By Alan Baldwin
LONDON (Reuters) – Formula One’s 46-year wait for a woman driver is likely to continue for some years but next week’s Miami Grand Prix could be a significant springboard for the all-female W Series, according to founder Catherine Bond Muir.
The single-seater championship, which uses F3 cars and partnered with Formula One in 2021, has expanded to 10 races and announced this week a multi-year live coverage deal with Britain’s Sky Sports pay television.
The season starts with back-to-back races at Miami’s Hard Rock Stadium.
“Unquestionably Miami is going to be the biggest race we’ve had,” Bond Muir told Reuters.
“The incoming commercial interest, and also the incoming media interest, is just like nothing we’ve had before.

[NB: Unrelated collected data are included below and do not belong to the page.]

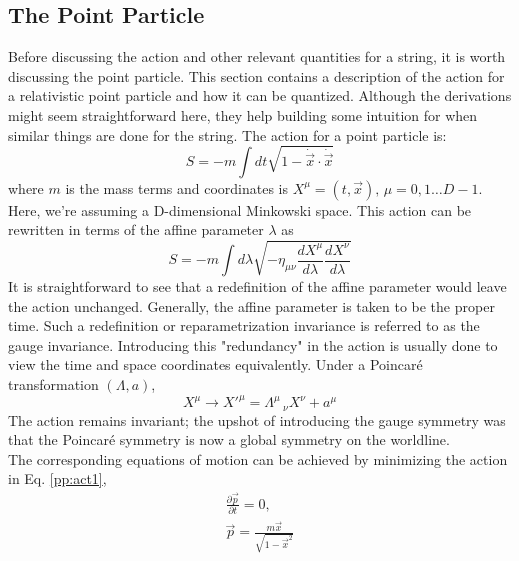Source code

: \documentclass{article}
\begin{document}
\subsection{The Point Particle}
Before discussing the action and other relevant quantities for a string, it is worth discussing the point particle. This section contains a description of the action for a relativistic point particle and how it can be quantized. Although the derivations might seem straightforward here, they help building some intuition for when similar things are done for the string. The action for a point particle is:
\begin{equation}
    S = -m\int dt\sqrt{1-\dot{\vec{x}}\cdot \dot{\vec{x}}}\label{pp:act1}
\end{equation}
where $m$ is the mass terms and coordinates is $X^\mu=(t,\vec{x}), \,\mu=0,1\dots D-1$. Here, we're assuming a D-dimensional Minkowski space. This action can be rewritten in terms of the affine parameter $\lambda$ as 
\begin{equation}
    S = -m\int d\lambda \sqrt{-\eta_{\mu\nu}\frac{dX^\mu}{d\lambda}\frac{dX^\nu}{d\lambda}} \label{pp:act2}
\end{equation}
It is straightforward to see that a redefinition of the affine parameter would leave the action unchanged. Generally, the affine parameter is taken to be the proper time. Such a redefinition or reparametrization invariance is referred to as the gauge invariance. Introducing this "redundancy" in the action is usually done to view the time and space coordinates equivalently. Under a Poincar\'e transformation $(\Lambda,a)$,
\begin{equation}
    X^\mu \xrightarrow{} X'^\mu = \Lambda^\mu\,_\nu X^\nu + a^\mu
\end{equation}
The action remains invariant; the upshot of introducing the gauge symmetry was that the Poincar\'e symmetry is now a global symmetry on the worldline.\\
The corresponding equations of motion can be achieved by minimizing the action in Eq. \eqref{pp:act1},
\begin{align}
    \frac{\partial \vec{p}}{\partial t} = 0,\\
    \vec{p} = \frac{m\vec{x}}{\sqrt{1-\vec{x}^2}}
\end{align}
\end{document}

“COTA (Austin’s Circuit of the Americas) last year was a great entrance into the (U.S.) market but hopefully Miami will be a springboard to significant more interest.”

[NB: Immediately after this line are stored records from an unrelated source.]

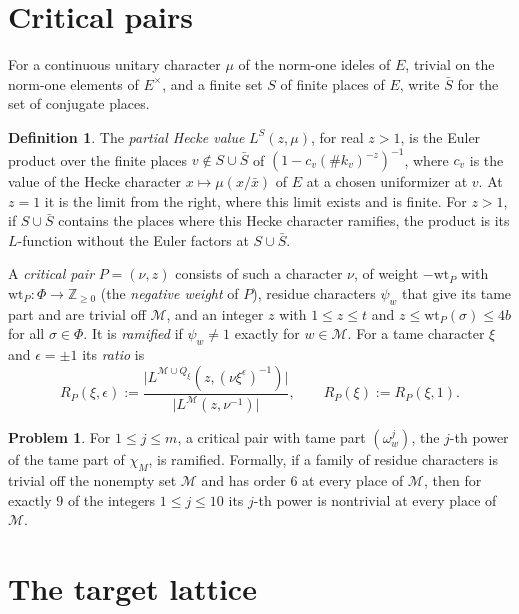 \documentclass[reqno]{amsart}
\theoremstyle{plain}
\theoremstyle{definition}
\newtheorem{problem}{Problem}[section]
\newtheorem{definition}[theorem]{Definition}
\newcommand{\Z}{{\mathbb{Z}}}
\begin{document}
\section{Critical pairs}\label{sec:pairs}

For a continuous unitary character \(\mu\) of the norm-one ideles of \(E\), trivial on the norm-one elements of \(E^\times\), and a finite set \(S\) of finite places of \(E\), write \(\bar S\) for the set of conjugate places.

\begin{definition}\label{def:pair}
The \emph{partial Hecke value} \(L^S(z, \mu)\), for real \(z > 1\), is the Euler product over the finite places \(v \notin S \cup \bar S\) of \((1 - c_v (\#k_v)^{-z})^{-1}\), where \(c_v\) is the value of the Hecke character \(x \mapsto \mu(x/\bar x)\) of \(E\) at a chosen uniformizer at \(v\).  At \(z = 1\) it is the limit from the right, where this limit exists and is finite.  For \(z > 1\), if \(S \cup \bar S\) contains the places where this Hecke character ramifies, the product is its \(L\)-function without the Euler factors at \(S \cup \bar S\).

A \emph{critical pair} \(P = (\nu, z)\) consists of such a character \(\nu\), of weight \(-\mathrm{wt}_P\) with \(\mathrm{wt}_P \colon \Phi \to \Z_{\ge 0}\) (the \emph{negative weight} of \(P\)), residue characters \(\psi_w\) that give its tame part and are trivial off \(\mathcal M\), and an integer \(z\) with \(1 \le z \le t\) and \(z \le \mathrm{wt}_P(\sigma) \le 4b\) for all \(\sigma \in \Phi\).  It is \emph{ramified} if \(\psi_w \ne 1\) exactly for \(w \in \mathcal M\).  For a tame character \(\xi\) and \(\epsilon = \pm1\) its \emph{ratio} is
\[
  R_P(\xi, \epsilon) := \frac{\lvert L^{\mathcal M \cup Q_\xi}(z, (\nu\xi^{\epsilon})^{-1})\rvert}{\lvert L^{\mathcal M}(z, \nu^{-1})\rvert}, \qquad R_P(\xi) := R_P(\xi, 1) .
\]
\end{definition}

\begin{problem}\label{pr:ramified-pair}
For \(1 \le j \le m\), a critical pair with tame part \((\omega_w^j)\), the \(j\)-th power of the tame part of \(\chi_M\), is ramified.  Formally, if a family of residue characters is trivial off the nonempty set \(\mathcal M\) and has order \(6\) at every place of \(\mathcal M\), then for exactly \(9\) of the integers \(1 \le j \le 10\) its \(j\)-th power is nontrivial at every place of \(\mathcal M\).
\end{problem}

\section{The target lattice}\label{sec:lattice}
\end{document}
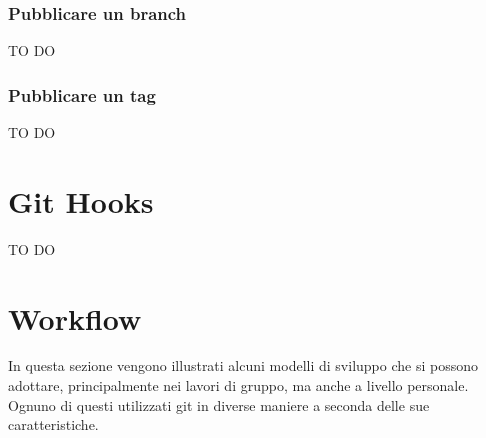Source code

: 		\subsubsection{Pubblicare un branch} %
		\label{ssub:pubblicare_un_branch}
		TO DO

		\subsubsection{Pubblicare un tag} %
		\label{ssub:pubblicare_un_tag}
		TO DO



\newpage \clearpage
\section{Git Hooks} %
\label{sec:git_hooks}
TO DO






\newpage \clearpage
\section{Workflow} %
\label{sec:workflow}
In questa sezione vengono illustrati alcuni modelli di sviluppo che si possono adottare, principalmente nei lavori di gruppo, ma anche a livello personale. Ognuno di questi utilizzati git in diverse maniere a seconda delle sue caratteristiche.
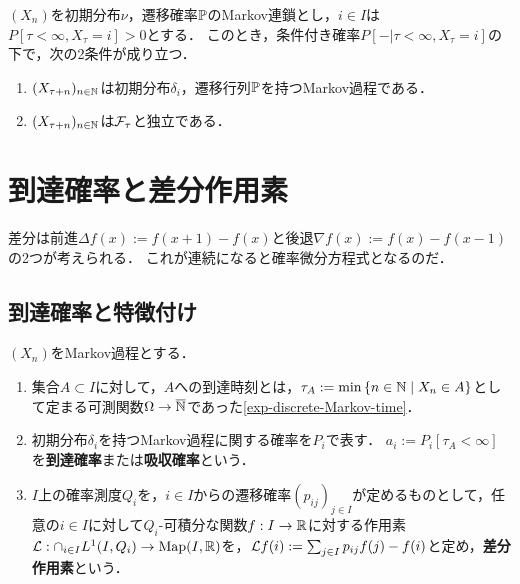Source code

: \documentclass[uplatex,dvipdfmx]{jsreport}
\begin{document}
\begin{theorem}
    $(X_n)$を初期分布$\nu$，遷移確率$\mathbb{P}$のMarkov連鎖とし，$i\in I$は$P[\tau<\infty,X_\tau=i]>0$とする．
    このとき，条件付き確率$P[-|\tau<\infty,X_\tau=i]$の下で，次の2条件が成り立つ．
    \begin{enumerate}
        \item $(X_{\tau+n})_{n\in\mathbb{N}}$は初期分布$\delta_i$，遷移行列$\mathbb{P}$を持つMarkov過程である．
        \item $(X_{\tau+n})_{n\in\mathbb{N}}$は$\mathcal{F}_\tau$と独立である．
    \end{enumerate}
\end{theorem}

\section{到達確率と差分作用素}

\begin{tcolorbox}[colframe=ForestGreen, colback=ForestGreen!10!white,breakable,colbacktitle=ForestGreen!40!white,coltitle=black,fonttitle=\bfseries\sffamily,
title=]
    差分は前進$\Delta f(x):=f(x+1)-f(x)$と後退$\nabla f(x):=f(x)-f(x-1)$の2つが考えられる．
    これが連続になると確率微分方程式となるのだ．
\end{tcolorbox}

\subsection{到達確率と特徴付け}

\begin{definition}
    $(X_n)$をMarkov過程とする．
    \begin{enumerate}
        \item 集合$A\subset I$に対して，$A$への到達時刻とは，$\tau_A:=\min\left\{n\in\mathbb{N}\mid X_n\in A\right\}$として定まる可測関数$\Omega\to\overline{\mathbb{N}}$であった\ref{exp-discrete-Markov-time}．
        \item 初期分布$\delta_i$を持つMarkov過程に関する確率を$P_i$で表す．
        $a_i:=P_i[\tau_A<\infty]$を\textbf{到達確率}または\textbf{吸収確率}という．
        \item $I$上の確率測度$Q_i$を，$i\in I$からの遷移確率$(p_{ij})_{j\in I}$が定めるものとして，任意の$i\in I$に対して$Q_i$-可積分な関数$f:I\to\mathbb{R}$に対する作用素
        $\mathcal{L}:\cap_{i\in I}L^1(I,Q_i)\to\mathrm{Map}(I,\mathbb{R})$を，$\mathcal{L} f(i):=\sum_{j\in I}p_{ij}f(j)-f(i)$と定め，\textbf{差分作用素}という．
    \end{enumerate}
\end{definition}
\end{document}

F1 broadcaster Sky has promised to promote the series, which will also remain available free-to-air as a highlights package on Channel Four, across its platforms and to create role models for young women.
“It’s very important to us. We want to use our voice and drive positive change in society but we want to inspire,” Sky’s director of Formula One Billy McGinty told Reuters after female presenters led its Emilia-Romagna Grand Prix weekend.
“We really believe that we have to be representative of our audience and society in general.”
Formula One has not had a woman start a race since Italian Lella Lombardi in 1976 and W Series was founded with a mission to help a female racer reach the top.
Britain’s Jamie Chadwick won the first two titles and the Williams development driver is returning for a third year after failing to secure a seat alongside the men higher up the motorsport ladder.
“I do believe that Jamie will get into Formula Three, Formula Two,” said Bond Muir. “I don’t know, but I do believe.
“It’s always going to be even harder for the women, and that’s just because in some quarters there’ll be scepticism about what their abilities are.
“We are not getting a driver into Formula One in the next three years,” she added. “I always hope I’m wrong but you can’t change the whole structure of motorsport overnight.”